La indignación y el dolor sacuden a la comunidad de migrantes en el noreste de Estados Unidos. Este lunes se confirmó que el hombre que perdió la vida en un tiroteo en el que participaron agentes del Servicio de Control de Inmigración y Aduanas (ICE) era un joven colombiano de 26 años, quien residía legalmente en el estado de Maine y contaba con su respectivo permiso de trabajo.
El incidente, catalogado por organizaciones sociales como un acto de “violencia estatal”, ha encendido las alarmas de los defensores de derechos humanos, quienes exigen una investigación independiente y transparente para esclarecer los hechos.
Un trabajador con papeles: El perfil de la víctima
La Coalición por los Derechos del Inmigrante de Maine (MIRC) y la organización Presente! emitieron un comunicado conjunto expresando su devastación ante el suceso. Según detallaron, el joven era un miembro activo y querido de la comunidad local que había emigrado al país norteamericano con el propósito de construir un futuro a través de su trabajo formal.
“Era un miembro de nuestra comunidad, un vecino, un ser humano cuya vida fue truncada trágicamente. Sus seres queridos merecen respuestas, y el público merece una explicación completa y transparente de lo sucedido”, señalaron los voceros de las organizaciones.

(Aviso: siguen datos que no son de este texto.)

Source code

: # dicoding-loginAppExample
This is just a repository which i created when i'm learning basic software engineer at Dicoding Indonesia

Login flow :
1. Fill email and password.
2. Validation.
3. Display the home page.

¿Cómo ocurrieron los hechos?
El tiroteo se registró la mañana de este lunes en la ciudad de Biddeford, ubicada en el sur del estado de Maine.
Involucrados: El líder de la Cámara de Representantes estatal, Ryan Fecteau, confirmó de manera oficial el deceso de la persona y la implicación directa de oficiales del ICE en el procedimiento.

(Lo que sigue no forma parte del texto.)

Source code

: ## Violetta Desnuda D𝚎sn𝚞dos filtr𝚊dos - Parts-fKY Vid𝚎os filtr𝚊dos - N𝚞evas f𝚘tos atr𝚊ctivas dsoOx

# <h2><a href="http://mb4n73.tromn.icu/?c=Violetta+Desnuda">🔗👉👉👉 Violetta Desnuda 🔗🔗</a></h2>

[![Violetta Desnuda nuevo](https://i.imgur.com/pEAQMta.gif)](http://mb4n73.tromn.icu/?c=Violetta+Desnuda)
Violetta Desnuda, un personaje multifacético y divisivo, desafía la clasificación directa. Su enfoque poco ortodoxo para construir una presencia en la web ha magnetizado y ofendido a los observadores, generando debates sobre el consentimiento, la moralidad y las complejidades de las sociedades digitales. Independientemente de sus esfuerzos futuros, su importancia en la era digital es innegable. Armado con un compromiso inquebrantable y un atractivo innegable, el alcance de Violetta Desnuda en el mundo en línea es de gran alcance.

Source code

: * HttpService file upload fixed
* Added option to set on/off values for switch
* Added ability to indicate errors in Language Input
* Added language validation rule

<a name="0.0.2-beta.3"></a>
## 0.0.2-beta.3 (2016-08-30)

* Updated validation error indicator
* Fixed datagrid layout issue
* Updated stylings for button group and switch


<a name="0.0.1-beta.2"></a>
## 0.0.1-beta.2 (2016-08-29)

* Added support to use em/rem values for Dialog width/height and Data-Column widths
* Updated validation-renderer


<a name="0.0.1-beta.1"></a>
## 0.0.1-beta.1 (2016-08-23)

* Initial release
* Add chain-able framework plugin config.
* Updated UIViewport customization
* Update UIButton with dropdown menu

Investigación en curso: Debido a la gravedad del asunto, las pesquisas preliminares quedaron en manos de la Policía de Maine y del Departamento de Seguridad Pública local, y se anticipa la inminente intervención del FBI para garantizar la imparcialidad de las indagaciones.
Pánico en la zona: Residentes del sector alertaron con angustia que, horas después de que se desatara la balacera, varios agentes migratorios continuaban desplegados y operando en las inmediaciones de los vecindarios, sembrando el terror entre las familias de inmigrantes.

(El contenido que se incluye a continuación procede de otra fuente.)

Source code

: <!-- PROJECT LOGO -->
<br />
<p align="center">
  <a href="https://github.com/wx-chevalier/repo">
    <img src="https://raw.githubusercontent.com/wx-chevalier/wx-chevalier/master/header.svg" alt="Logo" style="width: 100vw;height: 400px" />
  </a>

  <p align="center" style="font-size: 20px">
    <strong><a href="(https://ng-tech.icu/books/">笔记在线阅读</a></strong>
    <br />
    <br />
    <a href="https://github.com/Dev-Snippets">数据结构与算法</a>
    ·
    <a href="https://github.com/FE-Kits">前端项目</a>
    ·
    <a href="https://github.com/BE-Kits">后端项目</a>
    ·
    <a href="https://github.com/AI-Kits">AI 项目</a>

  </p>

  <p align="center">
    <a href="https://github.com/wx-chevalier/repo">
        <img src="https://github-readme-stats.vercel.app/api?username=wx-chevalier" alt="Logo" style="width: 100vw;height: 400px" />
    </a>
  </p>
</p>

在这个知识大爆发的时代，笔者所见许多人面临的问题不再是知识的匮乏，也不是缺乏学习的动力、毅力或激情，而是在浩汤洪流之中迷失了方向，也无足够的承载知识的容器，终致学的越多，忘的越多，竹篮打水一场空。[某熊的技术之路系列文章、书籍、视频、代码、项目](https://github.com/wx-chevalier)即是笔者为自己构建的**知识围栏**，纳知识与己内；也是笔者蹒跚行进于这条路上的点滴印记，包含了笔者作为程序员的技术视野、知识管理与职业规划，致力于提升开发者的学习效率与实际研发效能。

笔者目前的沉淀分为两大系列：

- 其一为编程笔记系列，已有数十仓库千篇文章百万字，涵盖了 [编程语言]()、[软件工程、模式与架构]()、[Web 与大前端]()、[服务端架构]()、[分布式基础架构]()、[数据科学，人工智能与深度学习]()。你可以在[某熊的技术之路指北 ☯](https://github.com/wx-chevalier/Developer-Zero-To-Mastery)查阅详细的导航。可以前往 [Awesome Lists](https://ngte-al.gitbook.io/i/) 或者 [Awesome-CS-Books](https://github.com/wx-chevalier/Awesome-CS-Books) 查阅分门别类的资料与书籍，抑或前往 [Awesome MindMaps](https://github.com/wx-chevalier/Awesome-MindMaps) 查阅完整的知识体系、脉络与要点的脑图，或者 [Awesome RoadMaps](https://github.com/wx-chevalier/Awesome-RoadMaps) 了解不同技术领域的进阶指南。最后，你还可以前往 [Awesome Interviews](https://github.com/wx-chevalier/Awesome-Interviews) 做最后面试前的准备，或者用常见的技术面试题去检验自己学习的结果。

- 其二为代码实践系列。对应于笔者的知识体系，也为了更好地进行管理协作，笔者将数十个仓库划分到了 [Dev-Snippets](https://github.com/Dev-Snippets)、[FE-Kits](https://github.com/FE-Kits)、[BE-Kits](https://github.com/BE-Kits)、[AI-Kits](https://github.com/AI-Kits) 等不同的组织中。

Exigen las grabaciones de las cámaras corporales
Las organizaciones civiles han sido tajantes al solicitar que no se permita bajo ninguna circunstancia que el ICE se investigue a sí mismo ni que manipule la narrativa de los hechos. Entre las peticiones prioritarias para evitar la impunidad se encuentran:
Preservación inmediata de la evidencia: Exigen que se aseguren todas las grabaciones de las cámaras corporales (bodycams) que portaban los agentes implicados, así como los videos de las cámaras de seguridad públicas y privadas del sector.
Transparencia de comunicaciones: Solicitan el registro de llamadas, frecuencias de radio y órdenes operativas emitidas antes y durante el tiroteo.
Acompañamiento a la familia: Activistas locales ya se encuentran brindando soporte legal y psicológico a la familia del colombiano fallecido, la cual se encuentra “destrozada por la pérdida”.
Una alarmante racha en la frontera y el interior
La muerte de este ciudadano colombiano no es un hecho aislado. Se produce apenas una semana después de que el migrante mexicano Lorenzo Salgado Araujo falleciera bajo custodia o en procedimientos del ICE en el estado de Texas.
En lo que va corrido de este año, al menos seis personas han perdido la vida por disparos de agentes migratorios en territorio estadounidense. La lista incluye a los ciudadanos estadounidenses Alex Pretti y Renée Good, quienes cayeron en medio de un polémico operativo de control migratorio en el estado de Minnesota el pasado mes de enero.